㈡證人侯畊宇於原審法院審理時證稱:「(問:你如何認識被告?)經由楊常裕先
生介紹的」、「(問:為何楊常裕會介紹你跟甲○○認識?)因為楊常裕在八十七年五月間到我們公司要承攬貨運業務,並告訴我如果我有貨要賣的話,他可以幫我介紹買主,後來他來找我,帶了甲○○先生來跟我認識,我們在麗尊飯店吃飯,我才認識甲○○,吃飯的期間甲○○表示要買我們公司的貨品,因為如此,楊常裕就可以承攬載運該批貨品」、「(問:你之前並不認識甲○○,為何第一次就賣給他這麼多貨物?)因為是楊常裕介紹的,楊常裕與我們有親戚關係,他保證不會出問題」等語(見原審卷第一七二頁以下);其於本院審理時亦證稱:「我跟楊常裕有親戚關係,他說要介紹被告向我買貨,後來在麗尊飯店吃飯認識,成交後楊常裕負責運送」等語(見本院卷第七十五頁),足見本件中耕公司與自訴人間之鋼胚、鋼筋買賣,係由楊常裕居中牽線,自訴人公司總經理侯畊宇係係因與楊常裕間有親戚關係,且係信任楊常裕,始同意與被告從事鋼料交易,被告於購買鋼胚、鋼筋之初並無施用任何詐術。
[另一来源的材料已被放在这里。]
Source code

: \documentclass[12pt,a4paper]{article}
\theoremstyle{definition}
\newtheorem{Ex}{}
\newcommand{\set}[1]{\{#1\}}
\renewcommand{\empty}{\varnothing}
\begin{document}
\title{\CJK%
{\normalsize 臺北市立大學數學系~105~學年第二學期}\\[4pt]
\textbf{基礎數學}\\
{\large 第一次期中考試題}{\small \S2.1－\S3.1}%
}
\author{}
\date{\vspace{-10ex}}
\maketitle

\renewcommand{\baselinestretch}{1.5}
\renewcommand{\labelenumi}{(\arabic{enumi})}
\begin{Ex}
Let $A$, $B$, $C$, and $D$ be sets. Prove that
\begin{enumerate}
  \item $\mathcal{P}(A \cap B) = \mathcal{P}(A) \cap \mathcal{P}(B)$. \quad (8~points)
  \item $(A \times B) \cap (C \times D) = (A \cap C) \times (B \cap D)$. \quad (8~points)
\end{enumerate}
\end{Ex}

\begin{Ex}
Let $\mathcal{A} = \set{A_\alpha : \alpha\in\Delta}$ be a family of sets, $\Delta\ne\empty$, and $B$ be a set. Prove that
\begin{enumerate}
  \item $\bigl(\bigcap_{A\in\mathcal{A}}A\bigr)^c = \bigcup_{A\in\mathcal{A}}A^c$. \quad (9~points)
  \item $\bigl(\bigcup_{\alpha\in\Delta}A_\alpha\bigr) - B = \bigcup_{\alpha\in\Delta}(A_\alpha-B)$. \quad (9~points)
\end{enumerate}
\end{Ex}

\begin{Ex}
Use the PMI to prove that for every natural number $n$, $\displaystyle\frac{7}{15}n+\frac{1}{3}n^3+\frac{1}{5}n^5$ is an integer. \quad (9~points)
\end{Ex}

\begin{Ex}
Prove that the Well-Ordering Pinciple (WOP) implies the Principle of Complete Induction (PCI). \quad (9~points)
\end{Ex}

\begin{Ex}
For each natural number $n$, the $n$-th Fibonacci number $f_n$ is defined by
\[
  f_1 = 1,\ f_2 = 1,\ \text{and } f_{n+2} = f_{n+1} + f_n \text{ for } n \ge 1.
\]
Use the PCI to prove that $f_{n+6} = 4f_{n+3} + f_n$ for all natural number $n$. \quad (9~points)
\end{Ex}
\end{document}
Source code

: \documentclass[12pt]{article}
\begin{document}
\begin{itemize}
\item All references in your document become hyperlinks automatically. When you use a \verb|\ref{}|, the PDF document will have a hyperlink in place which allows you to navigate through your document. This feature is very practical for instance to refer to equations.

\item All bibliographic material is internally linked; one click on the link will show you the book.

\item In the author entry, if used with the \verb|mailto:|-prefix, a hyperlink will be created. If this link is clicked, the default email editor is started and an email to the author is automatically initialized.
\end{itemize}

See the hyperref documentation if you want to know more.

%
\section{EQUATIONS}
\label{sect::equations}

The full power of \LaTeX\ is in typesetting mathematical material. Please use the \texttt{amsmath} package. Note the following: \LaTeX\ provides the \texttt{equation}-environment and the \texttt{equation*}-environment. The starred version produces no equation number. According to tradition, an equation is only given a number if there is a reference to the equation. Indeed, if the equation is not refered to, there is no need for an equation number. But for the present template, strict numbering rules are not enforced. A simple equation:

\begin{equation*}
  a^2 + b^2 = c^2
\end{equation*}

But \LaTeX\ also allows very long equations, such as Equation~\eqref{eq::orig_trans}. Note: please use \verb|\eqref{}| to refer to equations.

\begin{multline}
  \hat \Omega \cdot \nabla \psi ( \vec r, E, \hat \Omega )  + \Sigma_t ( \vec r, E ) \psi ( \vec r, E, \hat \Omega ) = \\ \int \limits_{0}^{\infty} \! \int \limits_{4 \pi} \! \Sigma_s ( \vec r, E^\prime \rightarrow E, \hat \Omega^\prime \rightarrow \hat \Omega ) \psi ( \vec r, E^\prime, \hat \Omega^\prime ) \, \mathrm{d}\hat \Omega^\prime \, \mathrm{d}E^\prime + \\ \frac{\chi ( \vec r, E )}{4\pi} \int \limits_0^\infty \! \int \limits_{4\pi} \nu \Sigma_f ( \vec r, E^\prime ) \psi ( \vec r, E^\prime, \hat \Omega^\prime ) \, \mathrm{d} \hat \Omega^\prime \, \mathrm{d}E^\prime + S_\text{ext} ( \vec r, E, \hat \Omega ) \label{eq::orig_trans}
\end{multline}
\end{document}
㈢證人楊常裕於本院審理時證稱:「鋼筋部分都是我賣的,所得到的錢扣除運費後
,餘錢拿到國產汽車公司去」等語(見本院卷第六十五頁)。證人 葉佳全 (即長鋒公司管理部經理)於原審法院證稱:「(問:本案九千噸的鋼胚賣給長鋒公司是誰向你們接洽的?)侯畊宇」、「(問:合約是何人簽訂的?)買賣合約是侯畊宇送過來的」、「(問:每次出貨以後,是否侯畊宇會送發票給你們?)是的」、「(問:是否所有的洽商、簽合約、出貨送發票,是否都是由侯畊宇跟你們接洽?)是的」、「(問:據你所知,你們是跟誰買鋼胚?)是侯畊宇代表中耕公司賣鋼胚給我們」、「(問:買賣契約書是什麼時候作成的?)我們跟 侯耕宇 談好細節後,侯畊宇回去擬妥契約書並蓋章,再拿到我們公司,由我們蓋章之後契約書一人一份」等語(見原審卷第一九四頁以下)。證人侯畊宇於本院審理時亦證稱:「我有去跟他們(指長鋒公司)接洽過協助交貨,有跟他們見過面」等語(見本院卷第五十八頁);於原審法院審理時證稱:「(問:甲○○沒有付款之後,你如何處理?)我有去找甲○○要錢,他說鋼胚部分不好賣,要我幫忙協助他賣出去,後來甲○○要我幫忙他交鋼胚到長鋒公司,並同時幫中耕公司拿已經蓋好章的合約書去給長鋒公司,為了順利取回星興公司的貨款,所以我儘量的去幫他,他有答應長鋒公司將貨款匯入中耕公司帳戶後,就把貨款給我」、「(問:你如何協助中耕公司把貨品賣給長鋒公司?)我跟被告要錢之後,才去台北跟他見面,當時鋼胚不好賣」、「(問:為何當時沒有要求長鋒公司將款項匯入星興公司帳戶?)因為契約當事人是中耕公司與長鋒公司」、「(問:你在麗尊飯店與被告見面後,距離你去台北跟被告要錢,有多久的時間?)一、二個月」等語(見原審卷第一七四頁、第一八三頁、第一八五頁)。是被告辯稱事後「鋼筋」係楊常裕賣的,錢是由楊常裕拿走,其未獲得任何報酬;「鋼胚」部分係其無法處理後,由自訴人公司總經理侯畊宇協助出售等語,應堪採信。自訴人指稱事後催討貨款時,被告謊稱擬將上開鋼胚、鋼筋出售予長鋒公司,以賣出之價款清償貨款云云,顯屬無據。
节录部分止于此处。